-- Opening Marker --

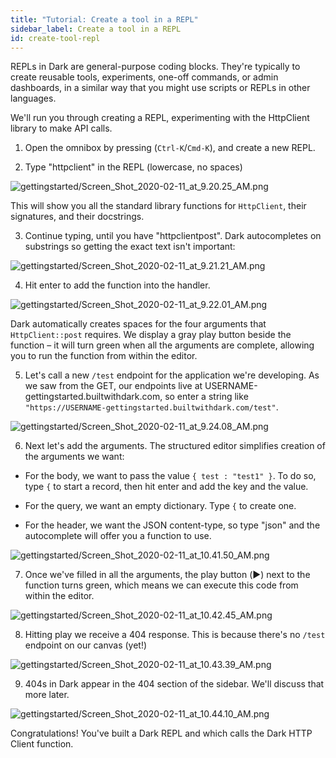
 ```yaml
---
title: "Tutorial: Create a tool in a REPL"
sidebar_label: Create a tool in a REPL
id: create-tool-repl
---
```


REPLs in Dark are general-purpose coding blocks. They're typically to create
reusable tools, experiments, one-off commands, or admin dashboards, in a similar
way that you might use scripts or REPLs in other languages.

We'll run you through creating a REPL, experimenting with the HttpClient library
to make API calls.

1. Open the omnibox by pressing (`Ctrl-K`/`Cmd-K`), and create a new REPL.

2. Type "httpclient" in the REPL (lowercase, no spaces)

![gettingstarted/Screen_Shot_2020-02-11_at_9.20.25_AM.png](/img/gettingstarted/Screen_Shot_2020-02-11_at_9.20.25_AM.png)

This will show you all the standard library functions for `HttpClient`, their
signatures, and their docstrings.

3. Continue typing, until you have "httpclientpost". Dark autocompletes on
   substrings so getting the exact text isn't important:

![gettingstarted/Screen_Shot_2020-02-11_at_9.21.21_AM.png](/img/gettingstarted/Screen_Shot_2020-02-11_at_9.21.21_AM.png)

4. Hit enter to add the function into the handler.

![gettingstarted/Screen_Shot_2020-02-11_at_9.22.01_AM.png](/img/gettingstarted/Screen_Shot_2020-02-11_at_9.22.01_AM.png)

Dark automatically creates spaces for the four arguments that `HttpClient::post`
requires. We display a gray play button beside the function &ndash; it will turn
green when all the arguments are complete, allowing you to run the function from
within the editor.

5. Let's call a new `/test` endpoint for the application we're developing. As we
   saw from the GET, our endpoints live at
   USERNAME-gettingstarted.builtwithdark.com, so enter a string like
   `"https://USERNAME-gettingstarted.builtwithdark.com/test"`.

![gettingstarted/Screen_Shot_2020-02-11_at_9.24.08_AM.png](/img/gettingstarted/Screen_Shot_2020-02-11_at_9.24.08_AM.png)

6. Next let's add the arguments. The structured editor simplifies creation of
   the arguments we want:

- For the body, we want to pass the value `{ test : "test1" }`. To do so, type
  `{` to start a record, then hit enter and add the key and the value.

- For the query, we want an empty dictionary. Type `{` to create one.

- For the header, we want the JSON content-type, so type "json" and the
  autocomplete will offer you a function to use.

![gettingstarted/Screen_Shot_2020-02-11_at_10.41.50_AM.png](/img/gettingstarted/Screen_Shot_2020-02-11_at_10.41.50_AM.png)

7. Once we've filled in all the arguments, the play button (▶️) next to the
   function turns green, which means we can execute this code from within the
   editor.

![gettingstarted/Screen_Shot_2020-02-11_at_10.42.45_AM.png](/img/gettingstarted/Screen_Shot_2020-02-11_at_10.42.45_AM.png)

8. Hitting play we receive a 404 response. This is because there's no `/test`
   endpoint on our canvas (yet!)

![gettingstarted/Screen_Shot_2020-02-11_at_10.43.39_AM.png](/img/gettingstarted/Screen_Shot_2020-02-11_at_10.43.39_AM.png)

9. 404s in Dark appear in the 404 section of the sidebar. We'll discuss that
   more later.

![gettingstarted/Screen_Shot_2020-02-11_at_10.44.10_AM.png](/img/gettingstarted/Screen_Shot_2020-02-11_at_10.44.10_AM.png)

Congratulations! You've built a Dark REPL and which calls the Dark HTTP Client
function.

-- Closing Marker --

WORK TASK: Repeat the material above verbatim. Leave the pictures behind.

SOLUTION FOR THIS EXERCISE:
 ```yaml
---
title: "Tutorial: Create a tool in a REPL"
sidebar_label: Create a tool in a REPL
id: create-tool-repl
---
```


REPLs in Dark are general-purpose coding blocks. They're typically to create
reusable tools, experiments, one-off commands, or admin dashboards, in a similar
way that you might use scripts or REPLs in other languages.

We'll run you through creating a REPL, experimenting with the HttpClient library
to make API calls.

1. Open the omnibox by pressing (`Ctrl-K`/`Cmd-K`), and create a new REPL.

2. Type "httpclient" in the REPL (lowercase, no spaces)

![gettingstarted/Screen_Shot_2020-02-11_at_9.20.25_AM.png](/img/gettingstarted/Screen_Shot_2020-02-11_at_9.20.25_AM.png)

This will show you all the standard library functions for `HttpClient`, their
signatures, and their docstrings.

3. Continue typing, until you have "httpclientpost". Dark autocompletes on
   substrings so getting the exact text isn't important:

![gettingstarted/Screen_Shot_2020-02-11_at_9.21.21_AM.png](/img/gettingstarted/Screen_Shot_2020-02-11_at_9.21.21_AM.png)

4. Hit enter to add the function into the handler.

![gettingstarted/Screen_Shot_2020-02-11_at_9.22.01_AM.png](/img/gettingstarted/Screen_Shot_2020-02-11_at_9.22.01_AM.png)

Dark automatically creates spaces for the four arguments that `HttpClient::post`
requires. We display a gray play button beside the function &ndash; it will turn
green when all the arguments are complete, allowing you to run the function from
within the editor.

5. Let's call a new `/test` endpoint for the application we're developing. As we
   saw from the GET, our endpoints live at
   USERNAME-gettingstarted.builtwithdark.com, so enter a string like
   `"https://USERNAME-gettingstarted.builtwithdark.com/test"`.

![gettingstarted/Screen_Shot_2020-02-11_at_9.24.08_AM.png](/img/gettingstarted/Screen_Shot_2020-02-11_at_9.24.08_AM.png)

6. Next let's add the arguments. The structured editor simplifies creation of
   the arguments we want:

- For the body, we want to pass the value `{ test : "test1" }`. To do so, type
  `{` to start a record, then hit enter and add the key and the value.

- For the query, we want an empty dictionary. Type `{` to create one.

- For the header, we want the JSON content-type, so type "json" and the
  autocomplete will offer you a function to use.

![gettingstarted/Screen_Shot_2020-02-11_at_10.41.50_AM.png](/img/gettingstarted/Screen_Shot_2020-02-11_at_10.41.50_AM.png)

7. Once we've filled in all the arguments, the play button (▶️) next to the
   function turns green, which means we can execute this code from within the
   editor.

![gettingstarted/Screen_Shot_2020-02-11_at_10.42.45_AM.png](/img/gettingstarted/Screen_Shot_2020-02-11_at_10.42.45_AM.png)

8. Hitting play we receive a 404 response. This is because there's no `/test`
   endpoint on our canvas (yet!)

![gettingstarted/Screen_Shot_2020-02-11_at_10.43.39_AM.png](/img/gettingstarted/Screen_Shot_2020-02-11_at_10.43.39_AM.png)

9. 404s in Dark appear in the 404 section of the sidebar. We'll discuss that
   more later.

![gettingstarted/Screen_Shot_2020-02-11_at_10.44.10_AM.png](/img/gettingstarted/Screen_Shot_2020-02-11_at_10.44.10_AM.png)

Congratulations! You've built a Dark REPL and which calls the Dark HTTP Client
function.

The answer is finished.